TASK REQUIREMENTS: Output the data below only from the line containing "- [ ] Implement Tier 1 lag" up to and including the line containing "宋随的名字占据了大半的版面。", exact and with the pictures left out.

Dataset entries
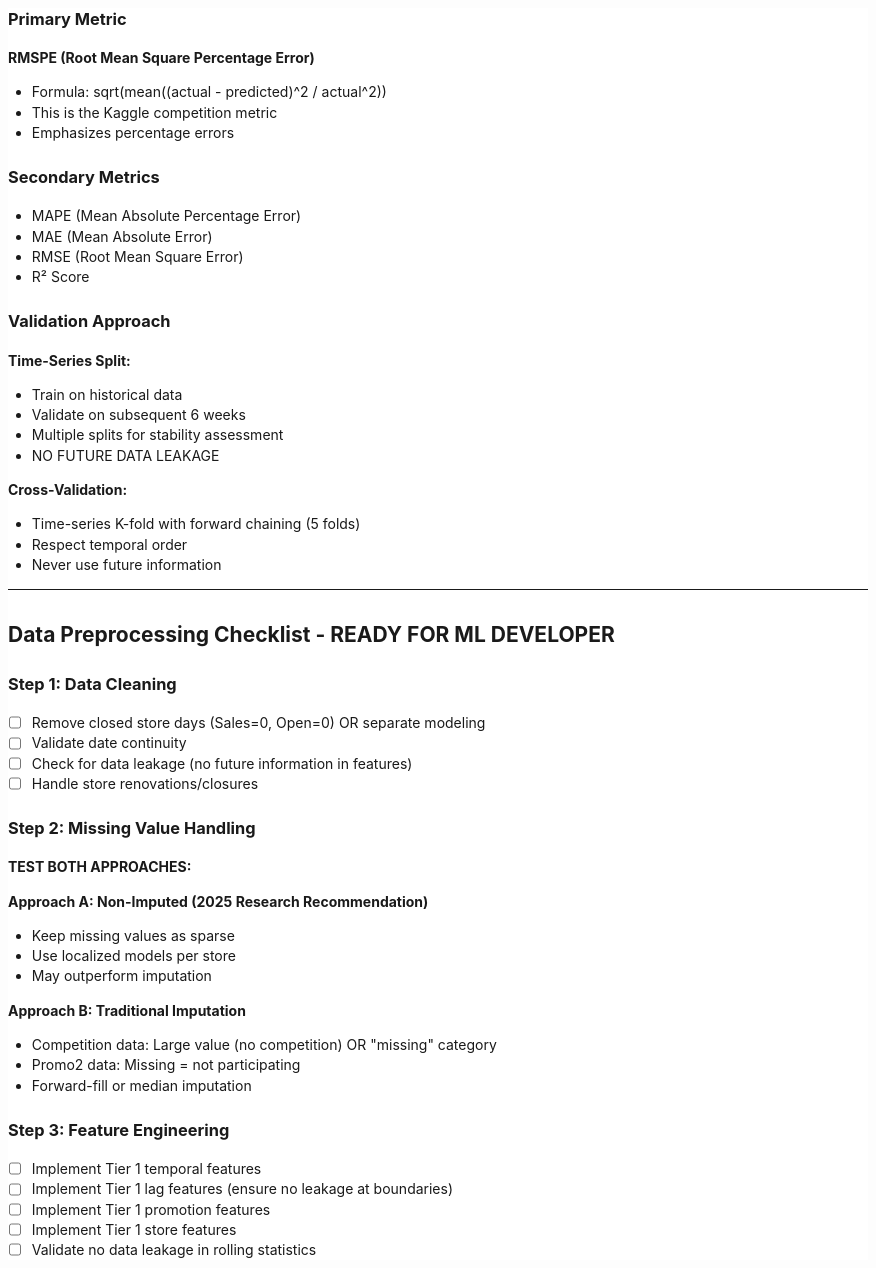 ### Primary Metric
**RMSPE (Root Mean Square Percentage Error)**
- Formula: sqrt(mean((actual - predicted)^2 / actual^2))
- This is the Kaggle competition metric
- Emphasizes percentage errors

### Secondary Metrics
- MAPE (Mean Absolute Percentage Error)
- MAE (Mean Absolute Error)
- RMSE (Root Mean Square Error)
- R² Score

### Validation Approach
**Time-Series Split:**
- Train on historical data
- Validate on subsequent 6 weeks
- Multiple splits for stability assessment
- NO FUTURE DATA LEAKAGE

**Cross-Validation:**
- Time-series K-fold with forward chaining (5 folds)
- Respect temporal order
- Never use future information

---

## Data Preprocessing Checklist - READY FOR ML DEVELOPER

### Step 1: Data Cleaning
- [ ] Remove closed store days (Sales=0, Open=0) OR separate modeling
- [ ] Validate date continuity
- [ ] Check for data leakage (no future information in features)
- [ ] Handle store renovations/closures

### Step 2: Missing Value Handling
**TEST BOTH APPROACHES:**

**Approach A: Non-Imputed (2025 Research Recommendation)**
- Keep missing values as sparse
- Use localized models per store
- May outperform imputation

**Approach B: Traditional Imputation**
- Competition data: Large value (no competition) OR "missing" category
- Promo2 data: Missing = not participating
- Forward-fill or median imputation

### Step 3: Feature Engineering
- [ ] Implement Tier 1 temporal features
- [ ] Implement Tier 1 lag features (ensure no leakage at boundaries)
- [ ] Implement Tier 1 promotion features
- [ ] Implement Tier 1 store features
- [ ] Validate no data leakage in rolling statistics
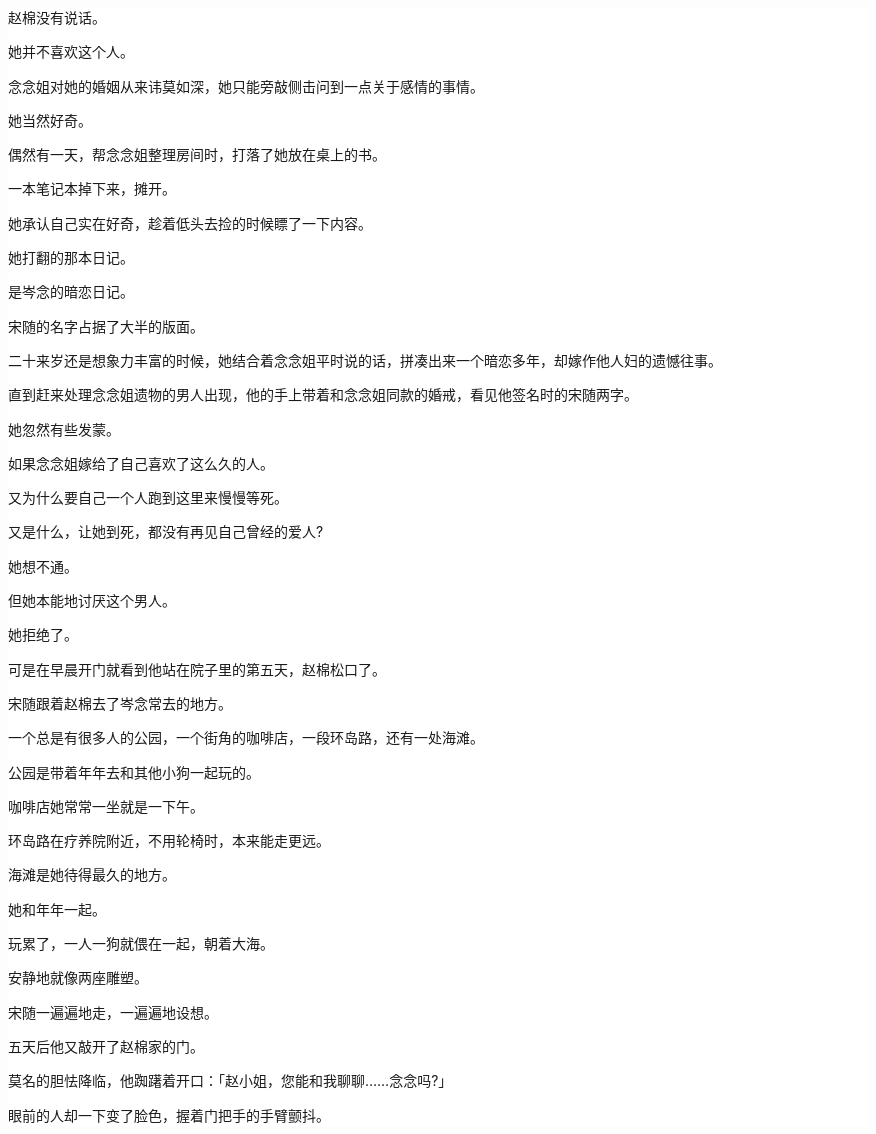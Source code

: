 赵棉没有说话。

她并不喜欢这个人。

念念姐对她的婚姻从来讳莫如深，她只能旁敲侧击问到一点关于感情的事情。

她当然好奇。

偶然有一天，帮念念姐整理房间时，打落了她放在桌上的书。

一本笔记本掉下来，摊开。

她承认自己实在好奇，趁着低头去捡的时候瞟了一下内容。

她打翻的那本日记。

是岑念的暗恋日记。

宋随的名字占据了大半的版面。

二十来岁还是想象力丰富的时候，她结合着念念姐平时说的话，拼凑出来一个暗恋多年，却嫁作他人妇的遗憾往事。

直到赶来处理念念姐遗物的男人出现，他的手上带着和念念姐同款的婚戒，看见他签名时的宋随两字。

她忽然有些发蒙。

如果念念姐嫁给了自己喜欢了这么久的人。

又为什么要自己一个人跑到这里来慢慢等死。

又是什么，让她到死，都没有再见自己曾经的爱人?

她想不通。

但她本能地讨厌这个男人。

她拒绝了。

可是在早晨开门就看到他站在院子里的第五天，赵棉松口了。

宋随跟着赵棉去了岑念常去的地方。

一个总是有很多人的公园，一个街角的咖啡店，一段环岛路，还有一处海滩。

公园是带着年年去和其他小狗一起玩的。

咖啡店她常常一坐就是一下午。

环岛路在疗养院附近，不用轮椅时，本来能走更远。

海滩是她待得最久的地方。

她和年年一起。

玩累了，一人一狗就偎在一起，朝着大海。

安静地就像两座雕塑。

宋随一遍遍地走，一遍遍地设想。

五天后他又敲开了赵棉家的门。

莫名的胆怯降临，他踟躇着开口：「赵小姐，您能和我聊聊……念念吗?」

眼前的人却一下变了脸色，握着门把手的手臂颤抖。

SOLUTION FOR THIS EXERCISE:
- [ ] Implement Tier 1 lag features (ensure no leakage at boundaries)
- [ ] Implement Tier 1 promotion features
- [ ] Implement Tier 1 store features
- [ ] Validate no data leakage in rolling statistics
Source code

: 赵棉没有说话。

她并不喜欢这个人。

念念姐对她的婚姻从来讳莫如深，她只能旁敲侧击问到一点关于感情的事情。

她当然好奇。

偶然有一天，帮念念姐整理房间时，打落了她放在桌上的书。

一本笔记本掉下来，摊开。

她承认自己实在好奇，趁着低头去捡的时候瞟了一下内容。

她打翻的那本日记。

是岑念的暗恋日记。

宋随的名字占据了大半的版面。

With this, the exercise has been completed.